Outre une déconstruction argumentée de l’idéologie néodarwinienne (car il apparaît que Darwin n’avait pas une mentalité d’idéologue, qu’il avait conscience, en bon savant, de la précarité et donc de la réfutabilité de ce qu’il croyait avoir découvert), l’auteur fait part de faits dont les conséquences, physiques et philosophiques, sont encore insuffisamment travaillées. Il en est ainsi des neutrites, ces neurones de l’organe cœur qui semblent pourvus de capacités cognitives (et, donc, affectives) comparables aux neurones du cerveau.
Outre le microbiote intestinal à caractère si ce n’est pensant, du moins psychique, il existerait un microbiote cardiaque qui pourrait expliquer pourquoi certains transplantés héritent des goûts et des pensées du transplanteur. Si nous sommes enthousiastes à la lecture de la première partie de son livre, nous le sommes moins à la lecture de la seconde partie.
C’est au reste souvent la limite de ce type d’ouvrage, quand le scientifique se fait activiste, militant d’un nouvel homme, quand il se livre à de moins rigoureuses déductions sur les doctrines religieuses et autres. Il n’en demeure pas moins que Gregg Baden fait preuve d’un idéalisme de bon aloi, en ce sens que, précisément, il ne risquera pas de paver l’enfer de ses bonnes intentions, puisqu’il est fondé sur ce que la science nous révèle de l’intention bonne de la Création.

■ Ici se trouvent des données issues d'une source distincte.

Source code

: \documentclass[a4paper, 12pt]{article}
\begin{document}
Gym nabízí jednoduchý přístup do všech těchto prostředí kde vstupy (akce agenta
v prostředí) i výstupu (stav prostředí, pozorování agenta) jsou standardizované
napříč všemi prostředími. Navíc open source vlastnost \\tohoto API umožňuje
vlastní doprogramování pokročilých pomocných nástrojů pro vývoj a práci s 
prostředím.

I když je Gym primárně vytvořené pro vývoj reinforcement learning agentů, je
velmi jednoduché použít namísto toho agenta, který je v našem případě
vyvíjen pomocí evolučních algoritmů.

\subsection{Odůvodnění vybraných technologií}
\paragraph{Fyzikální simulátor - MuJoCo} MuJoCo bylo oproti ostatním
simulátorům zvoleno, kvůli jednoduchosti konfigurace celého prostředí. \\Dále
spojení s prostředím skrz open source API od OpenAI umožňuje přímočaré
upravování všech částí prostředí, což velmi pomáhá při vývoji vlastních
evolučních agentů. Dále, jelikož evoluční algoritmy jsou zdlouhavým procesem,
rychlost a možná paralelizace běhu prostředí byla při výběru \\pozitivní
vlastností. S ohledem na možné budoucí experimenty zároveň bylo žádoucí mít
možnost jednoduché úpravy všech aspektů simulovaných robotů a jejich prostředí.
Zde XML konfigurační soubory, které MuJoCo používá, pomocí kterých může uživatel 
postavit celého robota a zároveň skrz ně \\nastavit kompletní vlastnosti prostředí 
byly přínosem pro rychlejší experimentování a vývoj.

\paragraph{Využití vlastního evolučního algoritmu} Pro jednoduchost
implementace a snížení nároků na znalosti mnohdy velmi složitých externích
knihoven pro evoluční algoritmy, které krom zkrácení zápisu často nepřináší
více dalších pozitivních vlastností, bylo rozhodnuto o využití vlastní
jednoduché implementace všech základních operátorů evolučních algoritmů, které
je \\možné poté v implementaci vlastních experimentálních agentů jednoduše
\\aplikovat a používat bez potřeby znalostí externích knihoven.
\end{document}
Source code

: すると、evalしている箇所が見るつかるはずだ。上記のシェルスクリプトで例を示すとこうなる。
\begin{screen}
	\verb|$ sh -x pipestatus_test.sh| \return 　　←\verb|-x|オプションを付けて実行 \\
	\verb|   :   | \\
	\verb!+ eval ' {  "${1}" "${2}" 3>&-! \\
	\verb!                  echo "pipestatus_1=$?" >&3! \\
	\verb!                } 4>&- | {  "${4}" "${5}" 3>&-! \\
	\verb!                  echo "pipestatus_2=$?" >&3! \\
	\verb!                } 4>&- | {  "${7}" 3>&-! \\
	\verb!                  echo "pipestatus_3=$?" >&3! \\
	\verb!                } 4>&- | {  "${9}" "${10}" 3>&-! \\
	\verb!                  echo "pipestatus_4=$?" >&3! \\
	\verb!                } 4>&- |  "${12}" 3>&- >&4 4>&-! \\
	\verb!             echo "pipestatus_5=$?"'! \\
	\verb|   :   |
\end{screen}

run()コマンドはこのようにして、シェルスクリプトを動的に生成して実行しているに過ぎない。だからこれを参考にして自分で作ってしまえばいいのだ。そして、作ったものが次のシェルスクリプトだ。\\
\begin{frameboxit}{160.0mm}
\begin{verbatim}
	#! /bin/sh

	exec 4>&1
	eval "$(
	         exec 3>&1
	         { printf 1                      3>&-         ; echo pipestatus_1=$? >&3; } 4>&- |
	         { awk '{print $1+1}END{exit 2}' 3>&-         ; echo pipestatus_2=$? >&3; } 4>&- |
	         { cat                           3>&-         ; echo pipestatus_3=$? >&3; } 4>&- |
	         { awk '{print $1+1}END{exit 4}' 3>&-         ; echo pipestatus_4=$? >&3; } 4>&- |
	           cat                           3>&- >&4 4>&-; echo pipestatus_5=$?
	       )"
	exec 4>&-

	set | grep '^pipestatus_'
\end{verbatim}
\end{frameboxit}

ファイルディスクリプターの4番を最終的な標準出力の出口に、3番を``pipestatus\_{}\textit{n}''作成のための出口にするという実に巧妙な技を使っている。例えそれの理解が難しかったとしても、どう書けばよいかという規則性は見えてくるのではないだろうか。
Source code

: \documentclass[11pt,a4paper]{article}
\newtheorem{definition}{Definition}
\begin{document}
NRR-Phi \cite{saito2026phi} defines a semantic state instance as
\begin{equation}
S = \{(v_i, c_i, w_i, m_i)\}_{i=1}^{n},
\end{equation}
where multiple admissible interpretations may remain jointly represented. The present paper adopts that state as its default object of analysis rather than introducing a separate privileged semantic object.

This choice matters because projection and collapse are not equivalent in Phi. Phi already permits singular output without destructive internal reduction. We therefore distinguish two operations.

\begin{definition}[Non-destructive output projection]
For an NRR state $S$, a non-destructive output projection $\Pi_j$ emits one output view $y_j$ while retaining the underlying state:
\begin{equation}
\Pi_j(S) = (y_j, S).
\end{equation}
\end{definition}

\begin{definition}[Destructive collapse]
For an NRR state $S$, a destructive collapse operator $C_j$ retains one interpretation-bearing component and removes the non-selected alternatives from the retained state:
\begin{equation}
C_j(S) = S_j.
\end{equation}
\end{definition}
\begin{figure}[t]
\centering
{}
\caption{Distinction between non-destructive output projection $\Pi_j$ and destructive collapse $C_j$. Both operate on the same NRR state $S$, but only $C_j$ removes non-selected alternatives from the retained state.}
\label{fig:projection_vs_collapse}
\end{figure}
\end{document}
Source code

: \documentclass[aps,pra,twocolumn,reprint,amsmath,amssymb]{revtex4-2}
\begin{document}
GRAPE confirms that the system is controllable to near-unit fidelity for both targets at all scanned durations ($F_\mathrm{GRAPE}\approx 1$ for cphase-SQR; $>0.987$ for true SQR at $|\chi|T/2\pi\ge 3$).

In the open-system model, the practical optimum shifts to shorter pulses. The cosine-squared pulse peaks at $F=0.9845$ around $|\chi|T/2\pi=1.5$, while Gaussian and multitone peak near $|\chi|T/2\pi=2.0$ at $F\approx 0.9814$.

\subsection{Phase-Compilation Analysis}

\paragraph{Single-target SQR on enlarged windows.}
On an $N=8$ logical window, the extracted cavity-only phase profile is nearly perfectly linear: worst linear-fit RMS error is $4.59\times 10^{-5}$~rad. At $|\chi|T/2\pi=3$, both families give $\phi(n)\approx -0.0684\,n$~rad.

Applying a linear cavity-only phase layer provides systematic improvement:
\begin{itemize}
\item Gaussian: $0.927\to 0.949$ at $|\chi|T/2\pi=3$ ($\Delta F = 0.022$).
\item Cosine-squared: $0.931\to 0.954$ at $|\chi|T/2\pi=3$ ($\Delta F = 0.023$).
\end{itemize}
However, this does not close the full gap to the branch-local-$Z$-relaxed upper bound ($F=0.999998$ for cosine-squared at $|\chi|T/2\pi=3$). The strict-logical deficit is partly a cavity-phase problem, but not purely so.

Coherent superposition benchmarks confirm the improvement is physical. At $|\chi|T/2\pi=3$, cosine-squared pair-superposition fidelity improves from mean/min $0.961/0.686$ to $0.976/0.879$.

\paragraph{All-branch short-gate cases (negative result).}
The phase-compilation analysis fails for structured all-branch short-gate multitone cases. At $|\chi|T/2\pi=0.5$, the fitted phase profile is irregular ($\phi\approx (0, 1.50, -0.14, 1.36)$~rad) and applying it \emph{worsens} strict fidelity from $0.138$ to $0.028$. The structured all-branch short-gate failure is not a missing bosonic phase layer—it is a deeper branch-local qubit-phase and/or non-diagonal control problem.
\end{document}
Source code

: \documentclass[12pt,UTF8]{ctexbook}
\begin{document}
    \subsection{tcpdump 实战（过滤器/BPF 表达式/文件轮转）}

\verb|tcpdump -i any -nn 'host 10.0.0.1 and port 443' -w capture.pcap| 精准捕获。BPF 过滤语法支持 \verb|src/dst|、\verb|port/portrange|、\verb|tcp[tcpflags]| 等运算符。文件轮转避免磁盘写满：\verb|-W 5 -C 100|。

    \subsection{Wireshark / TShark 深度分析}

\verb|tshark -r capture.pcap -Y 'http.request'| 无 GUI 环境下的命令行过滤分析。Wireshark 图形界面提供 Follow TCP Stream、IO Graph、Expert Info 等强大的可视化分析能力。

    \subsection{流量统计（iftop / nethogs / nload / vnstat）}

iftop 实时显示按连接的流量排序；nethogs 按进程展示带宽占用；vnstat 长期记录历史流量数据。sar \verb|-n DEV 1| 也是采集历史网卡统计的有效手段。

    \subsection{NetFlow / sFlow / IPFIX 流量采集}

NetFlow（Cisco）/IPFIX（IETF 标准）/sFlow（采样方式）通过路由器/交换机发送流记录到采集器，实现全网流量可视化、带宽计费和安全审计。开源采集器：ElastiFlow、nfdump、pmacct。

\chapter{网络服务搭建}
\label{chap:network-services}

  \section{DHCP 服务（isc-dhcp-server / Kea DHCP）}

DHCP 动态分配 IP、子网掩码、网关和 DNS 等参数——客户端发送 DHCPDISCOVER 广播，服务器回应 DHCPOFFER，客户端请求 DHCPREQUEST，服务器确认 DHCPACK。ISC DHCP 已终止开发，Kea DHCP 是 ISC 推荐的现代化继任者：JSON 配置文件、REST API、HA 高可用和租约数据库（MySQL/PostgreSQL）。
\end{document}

Cette retraitée du CNRS tend à faire preuve d’un semblant d’idéalisme, non ancienne mais toujours chercheuse en structure de la matière en physique et en science des matériaux puis en biologie moléculaire et cellulaire. D’un mot, nous pouvons dire qu’une fois encore, sous ses microscopes, et en concordance, en résonnance avec tant d’autres savants, Jeanne Ayache, à la recherche de la structure des matériaux de la céramique par exemple et au constat des défauts de structuration, déduit logiquement l’existence d’un principe, d’une puissance de vie voire d’une intention permettant de rigoureusement évacuer les notions de hasard et le matérialisme primaire qui explique le plus par le moins.
Nos remarques initiales et globales sont celles qu’émet, sous formes de réserves convenues, le physicien préfacier de Jeanne Ayache : un spiritualisme, la narration d’une synchronicité constante entre les différents pans de nos existences, un quantisme trop généralisé à l’inverse de la soi-disant stricte séparation entre science et croyance dont fait part le scientifique cartésien classique époque Claude Bernard, Charcot, Changeux
Aujourd’hui, peu sont encore dupes, et on préfère une tendance à la systématisation d’un quantisme à l’échelle macroscopique à un kantisme dont même l’espace/temps de la physique d’Einstein montre à quel point l’idée qu’il se fait de l’espace et du temps est erronée.
On suspecte bien des lecteurs de Jeanne Ayache d’avoir eu la tentation de zapper sa première partie, avec ses plaques de microscopes électroniques en noir et blanc. A tort. Car il faut parfois se faire violence, souffrir de lire et de ne pas tout clairement comprendre de ce qu’on lit avant de déboucher sur la sagesse implicite, toute de motions et d’émotions, de laquelle est faite – comme des spectacles, mais des spectacles sensuels et savants – nombre des secondes parties des récits, sommes et traités de toutes sortes éditées chez Guy Trédaniel.